Unfortunately, the system is subject to degradation and dysfunction. Dr. Di Marzo notes, “Endocannabinoids are deeply involved in pain processing at peripheral, spinal and supra‐spinal sites.”
Cannabis delivers cannabinoid receptors that correct this degradation and dysfunction restoring the brain’s natural bliss. And, they do so without the negative side-effects of over-the-counter and prescription medications.
Best cannabis strains for chronic pain
The higher THC level in Sativa and Sativa-dominant strains produces a stronger psychoactive high. The euphoria or happy buzz can help users ignore or overlook their pain.
The higher cannabinoid level in Indicas sedates the body throughout – muscles, nerves, and brain. That makes Indicas and Indica-dominant strains the first choice of those with chronic pain.
But, adding Sativa to Indica lets users go about their workday with a clear head and manageable pain.
Using cannabis edibles allows patients to discretely measure their pain relief throughout their days and evenings.
- ACDC: With an overwhelming CBD, ACDC provides the pain patient with a happy euphoric head and relaxed body. A hybrid, this strain will provide the user with cherry and berry taste and smoke and a mild but lasting relaxing sensation and pain relief.
- Afghan Kush: About 100% Indica, the Afghan Kush will hit the body with fast and long-lasting pain relief from THC. A heavy whiff of hashish, spices, and incense precedes a heavy hit that will scare first timers. THC over 21% sedate and relieve pain, but it can also induce anxiety.
- Canna-Tsu: A Sativa-dominant hydride, it has a high CBD content that targets pain with little or no psychoactive punch. Patients use it for anxiety, pain, and spasms. And, they like the lasting mellow body feel and the ability to work with a clear head.
- Granddaddy Purple: This award-winner has a great lineage in Purple Urkle, Big Bud, and Grape Ape. The smell and taste has rich grape essence. The Indica and 18% THC leaves a deep body stone, but it also creates an energetic high.
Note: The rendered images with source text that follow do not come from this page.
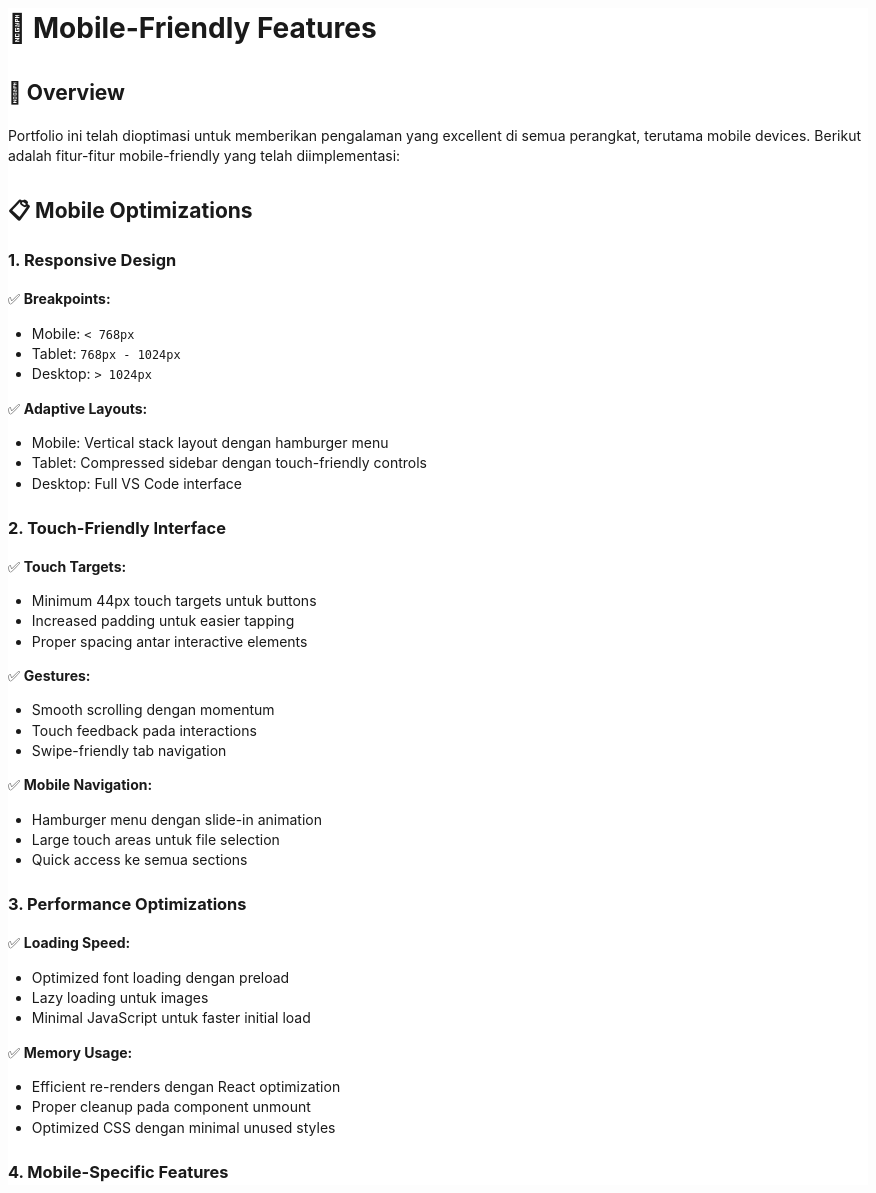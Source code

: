 # 📱 Mobile-Friendly Features

## 🚀 **Overview**
Portfolio ini telah dioptimasi untuk memberikan pengalaman yang excellent di semua perangkat, terutama mobile devices. Berikut adalah fitur-fitur mobile-friendly yang telah diimplementasi:

## 📋 **Mobile Optimizations**

### **1. Responsive Design**
✅ **Breakpoints:**
- Mobile: `< 768px`
- Tablet: `768px - 1024px`  
- Desktop: `> 1024px`

✅ **Adaptive Layouts:**
- Mobile: Vertical stack layout dengan hamburger menu
- Tablet: Compressed sidebar dengan touch-friendly controls
- Desktop: Full VS Code interface

### **2. Touch-Friendly Interface**

✅ **Touch Targets:**
- Minimum 44px touch targets untuk buttons
- Increased padding untuk easier tapping
- Proper spacing antar interactive elements

✅ **Gestures:**
- Smooth scrolling dengan momentum
- Touch feedback pada interactions
- Swipe-friendly tab navigation

✅ **Mobile Navigation:**
- Hamburger menu dengan slide-in animation
- Large touch areas untuk file selection
- Quick access ke semua sections

### **3. Performance Optimizations**

✅ **Loading Speed:**
- Optimized font loading dengan preload
- Lazy loading untuk images
- Minimal JavaScript untuk faster initial load

✅ **Memory Usage:**
- Efficient re-renders dengan React optimization
- Proper cleanup pada component unmount
- Optimized CSS dengan minimal unused styles

### **4. Mobile-Specific Features**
- Harlequin: This Sativa-dominant hybrid is loaded with CBD to reduce inflammation-related pain with minimum psychoactive effect. Harlequin has a long reputation for relieving anxiety, migraines, and chronic pain without dizzying mind effects.
- Hindu Kush: This Kush dates to the origin of cannabis legends. Earthy and sweet, it leaves the body stoned and the brain relaxed. THC runs 15% to 20% to kill stress, pain, and insomnia.
- Jack Herer: Sativa-dominant, Jack Herer produces uplifting and energizing effects and pain relief that targets neuropathic pain. In addition to the THC, it harbors terpenoid like Pinene that reduce stress and tissue inflammation.
- Sensi Star: An award-winning Indica-dominant, Sensi Star may leave user couch-bound as it stimulates synapses. Pungent aromas and flavors mix grapefruit, lemon, and mint. And, its 18% THC relieves stress and pain.
- Sleestack X Skunk: The sweet and sour Sativa-dominant hybrid (70/30) leaves the body relaxed and tingling from its 20% THC. It’s a classic among stoners, but the skunk and spice aroma turns others off. It starts with an early physical relaxant and settles into a lasting mental energy.
- White Berry: The hybrid is 75% Indica and delivers berry and citrus smell and taste. Its heavy stone will set you back and down, so patients learn to pace themselves. Easy to raise for medical use, new users are advised to watch for lazy results in long-term use.
In looking for cannabis treatment for chronic pain, patients tend toward the high CBD because of the pain relief without a huge cerebral impact. They prefer Indicas and Indica-dominant hybrids because they soothe and relieve rather than excite and confuse. And, they sometimes look for the psychoactive jolt from high THC as means of forgetting the pain.